Возьмём отселение и снос усадебной застройки (частного сектора) под строительство многоэтажек. Он «вынужденный», это «изъятие» для «государственных нужд», описывают проблему сами чиновники. Решение принимает горисполком, а не собственник (и это отсылает нас к вопросу «морального права» на землю). В итоге собственник страдает:
«Вот так прожили тут почти 30 лет, а выселили нас за один день. Принудительно перевезли в многоэтажку», – говорит мужчина, дом которого в июне снесли в Минске.
Есть множество споров, старых и новых, по поводу справедливости компенсационных выплат, да и вообще необходимости сноса. Есть множество проблем со способами компенсации – хотя бы очевидная, что вместо дома в Минске не получишь снова участок, по крайней мере, в том же городе.
Тем не менее, не всегда идея сноса заканчивается сносом.
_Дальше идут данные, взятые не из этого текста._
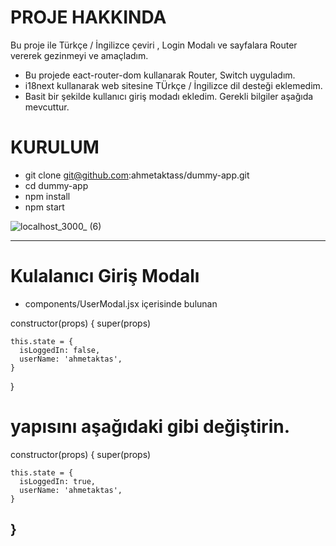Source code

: # PROJE HAKKINDA 
Bu proje ile Türkçe / İngilizce çeviri , Login Modalı ve sayfalara Router vererek gezinmeyi ve amaçladım. 

* Bu projede eact-router-dom kullanarak  Router, Switch uyguladım. 
* i18next kullanarak web sitesine TÜrkçe / İngilizce dil desteği eklemedim. 
* Basit bir şekilde kullanıcı giriş modadı ekledim. Gerekli bilgiler  aşağıda mevcuttur.


# KURULUM 
* git clone git@github.com:ahmetaktass/dummy-app.git
* cd dummy-app
* npm install
* npm start


![localhost_3000_ (6)](https://user-images.githubusercontent.com/56774618/143784290-f29bce5d-48bb-4942-8a3b-17d8c761f127.png)



--------------------------------------------------
# Kulalanıcı Giriş Modalı
* components/UserModal.jsx içerisinde bulunan 
 
 constructor(props) {
    super(props)

    this.state = {
      isLoggedIn: false,
      userName: 'ahmetaktas',
    }
  }
  
  # yapısını  aşağıdaki gibi değiştirin.
  
 constructor(props) {
    super(props)

    this.state = {
      isLoggedIn: true,
      userName: 'ahmetaktas',
    }
  }
--------------------------------------------------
Часть владельцев домов в районе Рафиева в Минске была недовольна таким решением (примерно 2018-2019 гг). И в итоге целый ряд домов был сохранён, среди аргументов владельцы опирались на специфику зонирования территории согласно Генплану. Подробнее их аргументы и реакции властей можно увидеть на 40 страницах замечаний и предложений по ПДП. Мы проверили – часть домов, чьи владельцы жаловались на снос, сейчас есть на карте.
Ещё одна проблема со сносом – куда людей переселяют после. Да, для части из них снос – проще чем остаться, но последующее переселение в пределах огромного города в другой район – это отдельная проблема… Которую в Беларуси пытаются решить.
В Беларуси сложно остаться оптимистом в том, что касается отстаивания своих прав перед государством – но, тем не менее, порой происходят изменения на почве многолетних усилий граждан.
Власти обещают, что квартиры для переселенцев теперь будут строить в тех же районах. Примером таких районов являются Лошица, Логойский тракт, улицы Волгоградская, Серова, Розы Люксембург, Столетова и Филимонова.